▶ _The task_
All of the data below should be returned exactly.

▶ _Records supplied_
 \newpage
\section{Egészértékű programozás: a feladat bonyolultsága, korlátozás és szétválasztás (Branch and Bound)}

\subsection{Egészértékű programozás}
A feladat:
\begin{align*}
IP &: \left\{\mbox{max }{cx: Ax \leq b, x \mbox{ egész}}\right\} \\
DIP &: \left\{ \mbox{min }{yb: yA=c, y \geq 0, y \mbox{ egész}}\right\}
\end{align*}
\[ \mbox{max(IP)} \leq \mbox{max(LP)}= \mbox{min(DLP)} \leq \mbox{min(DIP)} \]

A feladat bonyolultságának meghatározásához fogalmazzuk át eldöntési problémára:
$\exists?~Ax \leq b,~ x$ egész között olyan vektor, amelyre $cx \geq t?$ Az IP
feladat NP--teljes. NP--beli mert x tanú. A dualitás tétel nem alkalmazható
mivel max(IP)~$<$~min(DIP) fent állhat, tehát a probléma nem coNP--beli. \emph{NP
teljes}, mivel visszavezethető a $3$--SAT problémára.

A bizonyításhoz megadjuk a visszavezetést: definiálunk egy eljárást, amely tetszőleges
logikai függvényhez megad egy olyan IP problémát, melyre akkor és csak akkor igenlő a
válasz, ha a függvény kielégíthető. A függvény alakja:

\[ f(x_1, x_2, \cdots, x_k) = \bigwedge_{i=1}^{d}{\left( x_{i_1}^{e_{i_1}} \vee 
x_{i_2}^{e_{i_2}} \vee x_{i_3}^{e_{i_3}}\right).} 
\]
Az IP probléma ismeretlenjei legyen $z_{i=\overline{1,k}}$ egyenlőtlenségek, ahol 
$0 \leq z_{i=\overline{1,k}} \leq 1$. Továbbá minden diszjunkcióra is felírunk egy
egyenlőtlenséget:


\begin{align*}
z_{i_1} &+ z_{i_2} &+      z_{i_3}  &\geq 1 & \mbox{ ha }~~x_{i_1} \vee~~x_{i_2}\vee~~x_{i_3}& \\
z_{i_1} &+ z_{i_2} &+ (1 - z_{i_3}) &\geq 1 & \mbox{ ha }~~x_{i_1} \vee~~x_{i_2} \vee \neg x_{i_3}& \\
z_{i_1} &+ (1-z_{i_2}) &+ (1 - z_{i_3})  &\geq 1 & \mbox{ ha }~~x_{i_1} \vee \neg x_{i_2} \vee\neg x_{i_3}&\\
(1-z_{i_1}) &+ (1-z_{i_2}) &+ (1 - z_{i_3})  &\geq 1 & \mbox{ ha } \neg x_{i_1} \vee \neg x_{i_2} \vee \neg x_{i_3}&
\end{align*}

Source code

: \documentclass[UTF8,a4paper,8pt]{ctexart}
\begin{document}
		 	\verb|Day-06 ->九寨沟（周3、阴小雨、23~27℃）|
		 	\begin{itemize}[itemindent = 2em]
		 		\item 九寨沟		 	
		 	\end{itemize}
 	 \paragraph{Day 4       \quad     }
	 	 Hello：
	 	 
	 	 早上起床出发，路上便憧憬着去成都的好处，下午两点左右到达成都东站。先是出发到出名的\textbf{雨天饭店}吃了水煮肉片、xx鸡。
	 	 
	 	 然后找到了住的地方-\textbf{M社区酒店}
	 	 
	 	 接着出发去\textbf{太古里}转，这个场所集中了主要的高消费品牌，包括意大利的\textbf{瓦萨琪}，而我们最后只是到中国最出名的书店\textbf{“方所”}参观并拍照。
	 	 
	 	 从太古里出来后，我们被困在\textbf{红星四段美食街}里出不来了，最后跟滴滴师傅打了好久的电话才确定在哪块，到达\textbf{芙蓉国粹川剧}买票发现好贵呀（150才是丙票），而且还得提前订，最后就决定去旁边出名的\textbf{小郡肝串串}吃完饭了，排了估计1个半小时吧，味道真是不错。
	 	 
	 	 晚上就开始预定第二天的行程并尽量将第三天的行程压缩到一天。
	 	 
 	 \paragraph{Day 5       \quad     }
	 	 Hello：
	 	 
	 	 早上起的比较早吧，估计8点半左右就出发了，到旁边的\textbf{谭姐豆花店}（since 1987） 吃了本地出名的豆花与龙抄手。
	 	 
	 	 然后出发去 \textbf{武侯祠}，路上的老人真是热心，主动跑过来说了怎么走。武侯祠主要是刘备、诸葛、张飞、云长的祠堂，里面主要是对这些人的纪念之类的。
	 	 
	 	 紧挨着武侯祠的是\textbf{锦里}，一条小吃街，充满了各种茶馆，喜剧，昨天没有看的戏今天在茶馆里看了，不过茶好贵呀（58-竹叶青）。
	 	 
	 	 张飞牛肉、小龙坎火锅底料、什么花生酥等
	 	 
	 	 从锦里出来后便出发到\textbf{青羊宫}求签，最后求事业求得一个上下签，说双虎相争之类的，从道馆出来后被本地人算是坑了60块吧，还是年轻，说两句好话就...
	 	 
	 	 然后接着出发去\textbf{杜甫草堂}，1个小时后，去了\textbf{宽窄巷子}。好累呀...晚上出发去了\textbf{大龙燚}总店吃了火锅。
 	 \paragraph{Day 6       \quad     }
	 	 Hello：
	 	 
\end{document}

▶ _Exercise solution_
 \newpage
\section{Egészértékű programozás: a feladat bonyolultsága, korlátozás és szétválasztás (Branch and Bound)}

\subsection{Egészértékű programozás}
A feladat:
\begin{align*}
IP &: \left\{\mbox{max }{cx: Ax \leq b, x \mbox{ egész}}\right\} \\
DIP &: \left\{ \mbox{min }{yb: yA=c, y \geq 0, y \mbox{ egész}}\right\}
\end{align*}
\[ \mbox{max(IP)} \leq \mbox{max(LP)}= \mbox{min(DLP)} \leq \mbox{min(DIP)} \]

A feladat bonyolultságának meghatározásához fogalmazzuk át eldöntési problémára:
$\exists?~Ax \leq b,~ x$ egész között olyan vektor, amelyre $cx \geq t?$ Az IP
feladat NP--teljes. NP--beli mert x tanú. A dualitás tétel nem alkalmazható
mivel max(IP)~$<$~min(DIP) fent állhat, tehát a probléma nem coNP--beli. \emph{NP
teljes}, mivel visszavezethető a $3$--SAT problémára.

A bizonyításhoz megadjuk a visszavezetést: definiálunk egy eljárást, amely tetszőleges
logikai függvényhez megad egy olyan IP problémát, melyre akkor és csak akkor igenlő a
válasz, ha a függvény kielégíthető. A függvény alakja:

\[ f(x_1, x_2, \cdots, x_k) = \bigwedge_{i=1}^{d}{\left( x_{i_1}^{e_{i_1}} \vee 
x_{i_2}^{e_{i_2}} \vee x_{i_3}^{e_{i_3}}\right).} 
\]
Az IP probléma ismeretlenjei legyen $z_{i=\overline{1,k}}$ egyenlőtlenségek, ahol 
$0 \leq z_{i=\overline{1,k}} \leq 1$. Továbbá minden diszjunkcióra is felírunk egy
egyenlőtlenséget:


\begin{align*}
z_{i_1} &+ z_{i_2} &+      z_{i_3}  &\geq 1 & \mbox{ ha }~~x_{i_1} \vee~~x_{i_2}\vee~~x_{i_3}& \\
z_{i_1} &+ z_{i_2} &+ (1 - z_{i_3}) &\geq 1 & \mbox{ ha }~~x_{i_1} \vee~~x_{i_2} \vee \neg x_{i_3}& \\
z_{i_1} &+ (1-z_{i_2}) &+ (1 - z_{i_3})  &\geq 1 & \mbox{ ha }~~x_{i_1} \vee \neg x_{i_2} \vee\neg x_{i_3}&\\
(1-z_{i_1}) &+ (1-z_{i_2}) &+ (1 - z_{i_3})  &\geq 1 & \mbox{ ha } \neg x_{i_1} \vee \neg x_{i_2} \vee \neg x_{i_3}&
\end{align*}

Source code

: \documentclass[UTF8,a4paper,8pt]{ctexart}
\begin{document}
		 	\verb|Day-06 ->九寨沟（周3、阴小雨、23~27℃）|
		 	\begin{itemize}[itemindent = 2em]
		 		\item 九寨沟		 	
		 	\end{itemize}
 	 \paragraph{Day 4       \quad     }
	 	 Hello：
	 	 
	 	 早上起床出发，路上便憧憬着去成都的好处，下午两点左右到达成都东站。先是出发到出名的\textbf{雨天饭店}吃了水煮肉片、xx鸡。
	 	 
	 	 然后找到了住的地方-\textbf{M社区酒店}
	 	 
	 	 接着出发去\textbf{太古里}转，这个场所集中了主要的高消费品牌，包括意大利的\textbf{瓦萨琪}，而我们最后只是到中国最出名的书店\textbf{“方所”}参观并拍照。
	 	 
	 	 从太古里出来后，我们被困在\textbf{红星四段美食街}里出不来了，最后跟滴滴师傅打了好久的电话才确定在哪块，到达\textbf{芙蓉国粹川剧}买票发现好贵呀（150才是丙票），而且还得提前订，最后就决定去旁边出名的\textbf{小郡肝串串}吃完饭了，排了估计1个半小时吧，味道真是不错。
	 	 
	 	 晚上就开始预定第二天的行程并尽量将第三天的行程压缩到一天。
	 	 
 	 \paragraph{Day 5       \quad     }
	 	 Hello：
	 	 
	 	 早上起的比较早吧，估计8点半左右就出发了，到旁边的\textbf{谭姐豆花店}（since 1987） 吃了本地出名的豆花与龙抄手。
	 	 
	 	 然后出发去 \textbf{武侯祠}，路上的老人真是热心，主动跑过来说了怎么走。武侯祠主要是刘备、诸葛、张飞、云长的祠堂，里面主要是对这些人的纪念之类的。
	 	 
	 	 紧挨着武侯祠的是\textbf{锦里}，一条小吃街，充满了各种茶馆，喜剧，昨天没有看的戏今天在茶馆里看了，不过茶好贵呀（58-竹叶青）。
	 	 
	 	 张飞牛肉、小龙坎火锅底料、什么花生酥等
	 	 
	 	 从锦里出来后便出发到\textbf{青羊宫}求签，最后求事业求得一个上下签，说双虎相争之类的，从道馆出来后被本地人算是坑了60块吧，还是年轻，说两句好话就...
	 	 
	 	 然后接着出发去\textbf{杜甫草堂}，1个小时后，去了\textbf{宽窄巷子}。好累呀...晚上出发去了\textbf{大龙燚}总店吃了火锅。
 	 \paragraph{Day 6       \quad     }
	 	 Hello：
	 	 
\end{document}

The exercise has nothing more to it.